Mientras que yo soy un ciego que ha aceptado su propia invidencia, tú eres uno que aún cree que simplemente tiene una venda tapándole los ojos.

martes, 11 de junio de 2013

Los Siete de junio: Hipocampo

Se sentó en su silla, dejó caer la pesada torre de libros que sostenía con sus brazos provocando un fuerte ruido al impactar contra la superficie del escritorio. Acercó su silla a la mesa, abrió el primer libro, clavó los codos y comenzó.

Todos los días, a partir de las cuatro de la tarde, justo después de comer, la rutina se repetía. Hugo se encerraba en su habitación y no salía de allí hasta que fueran las once de la noche. No importaba lo que tuviera que estudiar, aunque en una hora se hubiera aprendido el temario completamente, siempre dedicaba siete horas diarias, ni una más ni una menos.

Muchos pensaban que era una obsesión. Él, más bien lo definía como miedo. Hugo consideraba que lo que primaba en esta vida era el saber, los conocimientos  y, por ende, los éxitos y las buenas calificaciones en los estudios. No se permitía ningún fallo. Si por algún casual, en algún examen, su nota bajaba del 9, como castigo, él ampliaba sus horas de estudio durante una semana, aunque eso conllevara, incluso, el reducir horas de sueño o quitarse alguna de las comidas diarias. Tenía que mantener una nota, pero no porque alguien le obligara ni porque perdiese algo si dicho número disminuía, sino por pura esclavitud contra su propio ser. Lo único en esta vida eran los estudios y no había nada más. El estrés en su cuerpo estaba a la orden del día.

Y la cosa empeoraba en época de exámenes, pues, al no tener que acudir a clase, sin necesidad de acostarse a una hora exacta ni tener que madrugar, podía dedicarle más tiempo a los estudios. Se inundaba en ellos, torturando a su cerebro, rehuyendo del cansancio del que él le informaba. Gastaba folios y más folios, ríos de tinta corrían por ellos, si unos apuntes no estaban lo suficientemente claros los volvía a repetir. Había de estar todo perfecto, debía saberse cada párrafo del temario. Si se equivocaba, aunque fuera, en una simple preposición o en un artículo, escribía la frase cien veces hasta que, a presión, se introdujera en su cerebro…

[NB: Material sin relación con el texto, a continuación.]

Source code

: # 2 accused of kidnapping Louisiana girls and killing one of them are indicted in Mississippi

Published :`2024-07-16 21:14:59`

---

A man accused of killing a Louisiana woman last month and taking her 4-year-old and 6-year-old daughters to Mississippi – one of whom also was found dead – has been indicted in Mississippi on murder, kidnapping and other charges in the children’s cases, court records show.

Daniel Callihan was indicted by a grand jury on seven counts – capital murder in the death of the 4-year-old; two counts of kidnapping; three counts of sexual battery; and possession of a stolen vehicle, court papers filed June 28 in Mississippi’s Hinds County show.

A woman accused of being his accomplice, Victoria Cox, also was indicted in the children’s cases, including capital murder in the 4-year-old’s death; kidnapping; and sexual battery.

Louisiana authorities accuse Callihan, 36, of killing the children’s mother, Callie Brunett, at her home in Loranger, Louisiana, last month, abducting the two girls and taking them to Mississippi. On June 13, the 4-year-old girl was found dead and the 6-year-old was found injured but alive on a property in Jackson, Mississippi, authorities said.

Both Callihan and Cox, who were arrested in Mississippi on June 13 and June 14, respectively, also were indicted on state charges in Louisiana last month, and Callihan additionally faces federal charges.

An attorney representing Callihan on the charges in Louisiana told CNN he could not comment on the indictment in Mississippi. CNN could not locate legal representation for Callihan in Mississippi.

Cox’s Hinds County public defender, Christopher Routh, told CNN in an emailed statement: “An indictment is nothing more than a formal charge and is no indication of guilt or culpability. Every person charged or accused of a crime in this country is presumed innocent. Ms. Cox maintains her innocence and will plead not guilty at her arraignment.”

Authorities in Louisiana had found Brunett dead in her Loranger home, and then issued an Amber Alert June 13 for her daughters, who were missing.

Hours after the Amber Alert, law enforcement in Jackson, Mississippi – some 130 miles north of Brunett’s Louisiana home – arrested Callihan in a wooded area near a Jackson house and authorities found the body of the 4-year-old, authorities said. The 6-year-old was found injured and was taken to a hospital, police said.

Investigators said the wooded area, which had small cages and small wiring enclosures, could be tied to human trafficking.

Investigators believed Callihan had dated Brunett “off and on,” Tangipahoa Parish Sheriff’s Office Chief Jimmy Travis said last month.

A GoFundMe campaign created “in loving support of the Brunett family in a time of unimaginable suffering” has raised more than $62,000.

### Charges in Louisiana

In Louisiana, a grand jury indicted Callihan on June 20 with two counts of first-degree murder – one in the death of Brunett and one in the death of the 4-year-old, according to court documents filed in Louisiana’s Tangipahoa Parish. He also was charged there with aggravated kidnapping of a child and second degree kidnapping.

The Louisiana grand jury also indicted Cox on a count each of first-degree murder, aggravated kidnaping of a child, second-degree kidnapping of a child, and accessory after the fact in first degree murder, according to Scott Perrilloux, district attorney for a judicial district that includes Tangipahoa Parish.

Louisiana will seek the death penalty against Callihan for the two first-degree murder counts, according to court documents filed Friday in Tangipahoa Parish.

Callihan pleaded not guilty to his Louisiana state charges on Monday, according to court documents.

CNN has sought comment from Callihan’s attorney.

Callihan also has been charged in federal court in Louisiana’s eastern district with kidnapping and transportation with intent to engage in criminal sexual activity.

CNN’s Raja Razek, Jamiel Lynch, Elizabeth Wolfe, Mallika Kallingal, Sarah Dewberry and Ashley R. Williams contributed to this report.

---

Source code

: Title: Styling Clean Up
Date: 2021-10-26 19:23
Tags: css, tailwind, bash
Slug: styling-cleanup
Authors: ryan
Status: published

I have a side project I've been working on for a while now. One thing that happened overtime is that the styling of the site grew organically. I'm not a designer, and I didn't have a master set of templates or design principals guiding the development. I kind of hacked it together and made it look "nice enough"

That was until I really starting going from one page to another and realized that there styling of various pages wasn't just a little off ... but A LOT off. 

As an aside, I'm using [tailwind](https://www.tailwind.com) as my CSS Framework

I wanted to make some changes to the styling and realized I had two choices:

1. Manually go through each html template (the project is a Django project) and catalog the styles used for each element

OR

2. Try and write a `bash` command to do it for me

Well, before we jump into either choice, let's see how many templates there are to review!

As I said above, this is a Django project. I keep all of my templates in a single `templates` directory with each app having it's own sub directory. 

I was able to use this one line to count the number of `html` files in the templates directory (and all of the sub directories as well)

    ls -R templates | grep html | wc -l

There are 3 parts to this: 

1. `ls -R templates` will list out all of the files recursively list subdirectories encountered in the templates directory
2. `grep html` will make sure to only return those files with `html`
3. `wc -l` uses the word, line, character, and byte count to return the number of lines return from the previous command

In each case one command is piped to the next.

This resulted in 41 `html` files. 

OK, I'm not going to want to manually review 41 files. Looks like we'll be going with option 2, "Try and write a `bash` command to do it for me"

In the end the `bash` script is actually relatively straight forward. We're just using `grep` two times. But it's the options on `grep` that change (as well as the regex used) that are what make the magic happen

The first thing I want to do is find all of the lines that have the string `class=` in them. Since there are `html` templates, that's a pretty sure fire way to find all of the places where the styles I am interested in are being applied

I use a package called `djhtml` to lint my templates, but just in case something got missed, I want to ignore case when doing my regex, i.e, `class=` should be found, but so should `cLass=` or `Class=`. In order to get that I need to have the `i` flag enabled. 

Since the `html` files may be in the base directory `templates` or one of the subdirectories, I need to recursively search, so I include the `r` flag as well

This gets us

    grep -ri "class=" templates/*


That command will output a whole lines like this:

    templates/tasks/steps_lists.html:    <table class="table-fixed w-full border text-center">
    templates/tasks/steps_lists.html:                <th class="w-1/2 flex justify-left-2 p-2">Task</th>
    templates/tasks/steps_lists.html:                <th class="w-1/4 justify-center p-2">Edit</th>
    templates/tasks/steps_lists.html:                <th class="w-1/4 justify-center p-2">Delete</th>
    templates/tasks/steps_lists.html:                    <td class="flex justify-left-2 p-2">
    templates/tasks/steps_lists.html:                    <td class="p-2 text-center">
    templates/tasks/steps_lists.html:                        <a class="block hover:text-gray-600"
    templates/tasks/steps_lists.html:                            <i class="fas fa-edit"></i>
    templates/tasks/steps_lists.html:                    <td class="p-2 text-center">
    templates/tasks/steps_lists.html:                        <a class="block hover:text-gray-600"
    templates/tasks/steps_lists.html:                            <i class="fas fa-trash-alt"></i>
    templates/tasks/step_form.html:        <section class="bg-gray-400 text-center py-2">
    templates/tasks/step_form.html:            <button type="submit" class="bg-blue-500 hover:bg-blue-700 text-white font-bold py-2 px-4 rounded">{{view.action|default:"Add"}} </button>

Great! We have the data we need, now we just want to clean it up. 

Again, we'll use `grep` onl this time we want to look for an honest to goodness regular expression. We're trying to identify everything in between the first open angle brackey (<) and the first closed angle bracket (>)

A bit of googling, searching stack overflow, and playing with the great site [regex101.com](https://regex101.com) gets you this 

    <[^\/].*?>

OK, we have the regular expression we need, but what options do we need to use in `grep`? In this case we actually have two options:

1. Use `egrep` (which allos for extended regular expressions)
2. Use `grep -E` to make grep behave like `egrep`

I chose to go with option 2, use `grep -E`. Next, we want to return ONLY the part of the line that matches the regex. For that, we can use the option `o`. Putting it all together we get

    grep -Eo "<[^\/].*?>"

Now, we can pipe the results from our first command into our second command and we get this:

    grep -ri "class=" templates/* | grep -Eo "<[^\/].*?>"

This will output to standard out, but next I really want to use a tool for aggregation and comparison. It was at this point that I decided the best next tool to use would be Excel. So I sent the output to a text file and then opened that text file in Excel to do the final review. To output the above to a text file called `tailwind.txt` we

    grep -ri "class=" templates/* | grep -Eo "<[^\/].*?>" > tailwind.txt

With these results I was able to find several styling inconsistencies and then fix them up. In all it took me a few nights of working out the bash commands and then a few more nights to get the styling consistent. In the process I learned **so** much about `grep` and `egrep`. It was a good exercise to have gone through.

Siendo así, parecía que Hugo era un perfeccionista. Nada más lejos de la realidad, esa perfección sumamente precisa sólo la aplicaba al estudio. En lo que se refería al resto, era totalmente descuidado, trayendo, consigo, consecuencias que, a largo plazo, podían ser nefastas. El aspecto más importante de esto, y que no debería ser ignorado por nada del mundo, era su salud. Ni siquiera, cuando enfermaba, era capaz de entrar en razón y guardar reposo. Si se trataba de algún dolor de espalda o de hombros, la única medida que empleaba era tumbarse en la cama boca abajo, con la cabeza levantada, y un libro bajo sus ojos. Obedecía más a sus horarios didácticos que a los biológicos. Su cerebro no podía más, cada día almacenaba más y más conocimientos de una manera insana, y no podía borrar nada. Una hora antes de irse a dormir, Hugo siempre repasaba todo, agarraba cualquier saber que quisiese escapar de su cráneo, los retenía, los encadenaba. Cuando estudiaba, él no ofrecía cobijo a las palabras dentro de su cabeza, sino que, como buen dictador, las empujaba a base de golpes hasta encerrarlas.

Pero ya se sabe, todo contenedor tiene un tope, ni siquiera, aunque su cerebro estuviera dotado de un gran número de circunvoluciones, sería capaz de almacenar un sinfín de vocablos. Llegaría un momento en el que, tras aprender algo, por simple presión, otra palabra más anciana, encadenada a unos grilletes ya oxidados, consiguiera liberarse y escapar. O lo que era peor, perecer…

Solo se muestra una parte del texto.